Concept Alignment Contrast and Long-Short Prompt Memory for Test-Time Adaptation of SAM3 in Medical Image Segmentation
2026-06-22 • Computer Vision and Pattern Recognition
Computer Vision and Pattern Recognition
AI summaryⓘ
The authors tackle the problem that a popular image segmentation model (SAM3) works well on natural images but struggles with medical images because they look very different. They propose a new method called CM-TTA to improve the model's performance during testing without needing extra labels. This method uses a smart way to pick the best image version to learn from and balances quick changes with stable learning over time. Their experiments show this approach works better than existing ones for segmenting prostate and skin lesion images.

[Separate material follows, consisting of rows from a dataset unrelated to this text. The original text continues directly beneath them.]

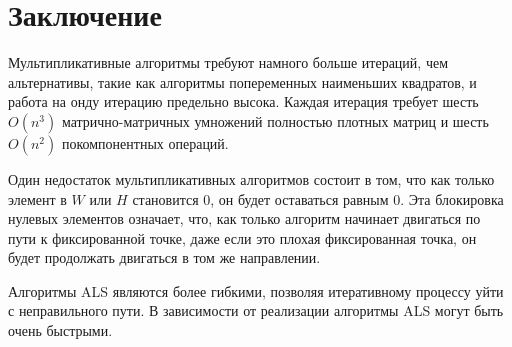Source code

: 
\newpage
\section{Заключение}


Мультипликативные алгоритмы требуют намного больше итераций, чем альтернативы, такие как алгоритмы попеременных наименьших квадратов, и работа на онду итерацию предельно высока. Каждая итерация требует шесть $O(n^3)$ матрично-матричных умножений полностью плотных матриц и шесть
$O (n^2)$ покомпонентных операций.

Один недостаток мультипликативных алгоритмов состоит в том, что как только элемент в $W$ или $H$ становится 0, он будет оставаться равным 0. Эта блокировка нулевых элементов означает, что, как только алгоритм начинает двигаться по пути к фиксированной точке, даже если это плохая фиксированная точка, он будет продолжать двигаться в том же направлении.

Алгоритмы ALS являются более гибкими, позволяя итеративному процессу уйти с неправильного пути. В зависимости от реализации алгоритмы ALS могут быть очень быстрыми.
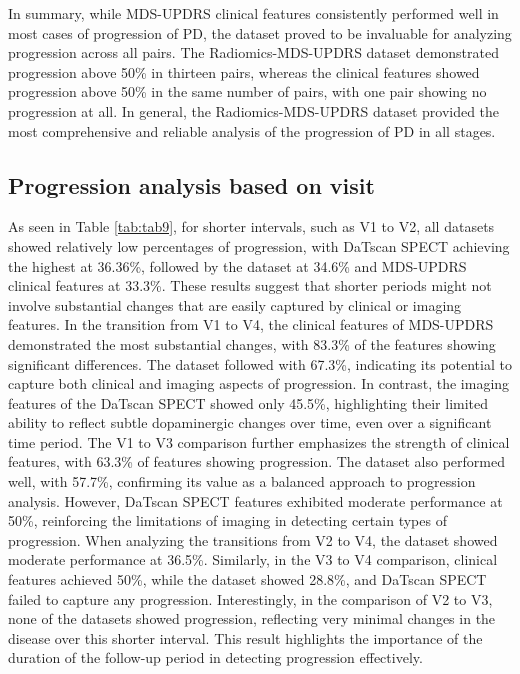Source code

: \documentclass{article}
\begin{document}
In summary, while MDS-UPDRS clinical features consistently performed well in most cases of progression of PD, the dataset proved to be invaluable for analyzing progression across all pairs. The Radiomics-MDS-UPDRS dataset demonstrated progression above 50\% in thirteen pairs, whereas the clinical features showed progression above 50\% in the same number of pairs, with one pair showing no progression at all. In general, the Radiomics-MDS-UPDRS dataset provided the most comprehensive and reliable analysis of the progression of PD in all stages.



\subsection{Progression analysis based on visit}
As seen in Table \ref{tab:tab9}, for shorter intervals, such as V1 to V2, all datasets showed relatively low percentages of progression, with DaTscan SPECT achieving the highest at 36.36\%, followed by the dataset at 34.6\% and MDS-UPDRS clinical features at 33.3\%. These results suggest that shorter periods might not involve substantial changes that are easily captured by clinical or imaging features. In the transition from V1 to V4, the clinical features of MDS-UPDRS demonstrated the most substantial changes, with 83.3\% of the features showing significant differences. The dataset followed with 67.3\%, indicating its potential to capture both clinical and imaging aspects of progression. In contrast, the imaging features of the DaTscan SPECT showed only 45.5\%, highlighting their limited ability to reflect subtle dopaminergic changes over time, even over a significant time period. The V1 to V3 comparison further emphasizes the strength of clinical features, with 63.3\% of features showing progression. The dataset also performed well, with 57.7\%, confirming its value as a balanced approach to progression analysis. However, DaTscan SPECT features exhibited moderate performance at 50\%, reinforcing the limitations of imaging in detecting certain types of progression. When analyzing the transitions from V2 to V4, the dataset showed moderate performance at 36.5\%. Similarly, in the V3 to V4 comparison, clinical features achieved 50\%, while the dataset showed 28.8\%, and DaTscan SPECT failed to capture any progression. Interestingly, in the comparison of V2 to V3, none of the datasets showed progression, reflecting very minimal changes in the disease over this shorter interval. This result highlights the importance of the duration of the follow-up period in detecting progression effectively.
\end{document}
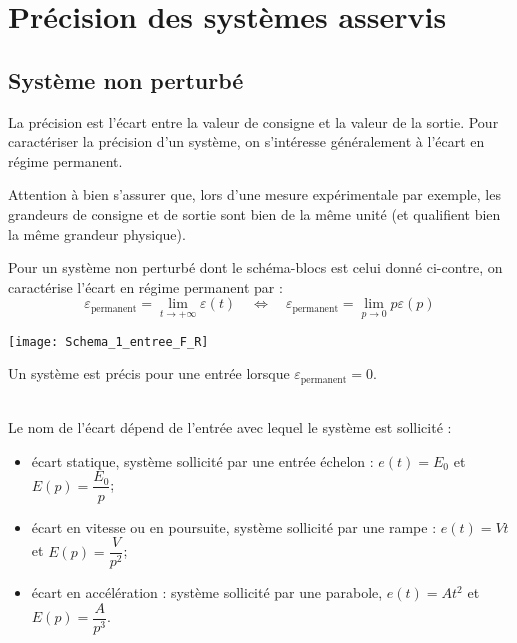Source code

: \section{Précision des systèmes asservis}

\subsection{Système non perturbé}

\begin{defi}{}
La précision est l'écart entre la valeur de consigne et la valeur de la sortie. Pour caractériser la précision d'un système, on s'intéresse généralement à l'écart en régime permanent.

Attention à bien s'assurer que, lors d'une mesure expérimentale par exemple, les grandeurs de consigne et de sortie sont bien de la même unité (et qualifient bien la même grandeur physique).

\vspace{.2cm}

\noindent \begin{minipage}[c]{.6\linewidth}
Pour un système non perturbé dont le schéma-blocs est celui donné ci-contre, on caractérise l'écart en régime permanent par :
$$
\varepsilon_{\text{permanent}}=\lim\limits_{t\to +\infty} \varepsilon(t)
\quad
\Longleftrightarrow 
\quad
\varepsilon_{\text{permanent}}=\lim\limits_{p\to 0} p\varepsilon(p)
$$
\end{minipage}
\hspace{.5cm}
\begin{minipage}[c]{.25\linewidth}
%
\texttt{[image: Schema\_1\_entree\_F\_R]}
\end{minipage}

\end{defi}

\begin{defi}{}
Un système est précis pour une entrée lorsque $\varepsilon_{\text{permanent}}=0$.
\end{defi}

\begin{defi}{} \~\\
Le nom de l'écart dépend de l'entrée avec lequel le système est sollicité : 
\begin{itemize}
\item écart statique, système sollicité par une entrée échelon : $e(t)=E_0$ et $E(p)=\dfrac{E_0}{p}$;
\item écart en vitesse ou en poursuite, système sollicité par une rampe : $e(t)=Vt$ et $E(p)=\dfrac{V}{p^2}$;
\item écart en accélération : système sollicité par une parabole, $e(t)=At^2$ et $E(p)=\dfrac{A}{p^3}$.
\end{itemize}
\end{defi}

Segment Anything Model 3 (SAM3)Test-Time Adaptation (TTA)Medical Image SegmentationConcept Alignment Contrast (CAC)Long-Short Prompt Memory (LSPM)Densely Supervised Prompt Update (DSPU)Vision-Language ModelsPseudo-labelingDomain GapSemantic Consistency
Authors
Yubo Zhou, Jianghao Wu, Ping Ye, Shaoting Zhang, Guotai Wang
Abstract
Concept segmentation models like Segment Anything Model 3 (SAM3) show strong generalization on natural images, yet their performance degrades in medical imaging due to the domain gap caused by different imaging principles and styles. Test-Time Adaptation (TTA) is essential for improving the testing performance by updating the model on the fly without annotations. However, existing vision-language TTA methods are mainly driven by image-level uncertainty minimization, which does not necessarily reflect region-level semantic correctness in medical segmentation. Moreover, they often lack mechanisms to maintain stability in continual one-pass adaptation, leading to limited performance when reliable dense supervision is missing for segmentation. To address these issues, we propose Concept Alignment Contrast and LongShort Prompt Memory for Test-Time Adaptation (CM-TTA) of SAM3 for medical images. First, for a test sample with multiple augmentations, we introduce a novel Concept Alignment Contrast (CAC) metric, which leverages textual-visual semantic consistency to robustly evaluate prediction quality to select the best augmented view as the supervision. Second, to balance rapid and stable adaptation, we design a Long-Short Prompt Memory (LSPM) module. The short memory dynamically fuses recent prompts based on CAC scores for agile local adaptation, while the long memory maintains a stable global prompt to generate enhanced pseudo-labels. Finally, a Densely Supervised Prompt Update (DSPU) strategy is proposed to optimize the prompt embeddings with enhanced pseudo labels as dense supervision. Extensive experiments on prostate and skin lesion segmentation demonstrate that our CM-TTA framework significantly outperforms existing methods for TTA of SAM3.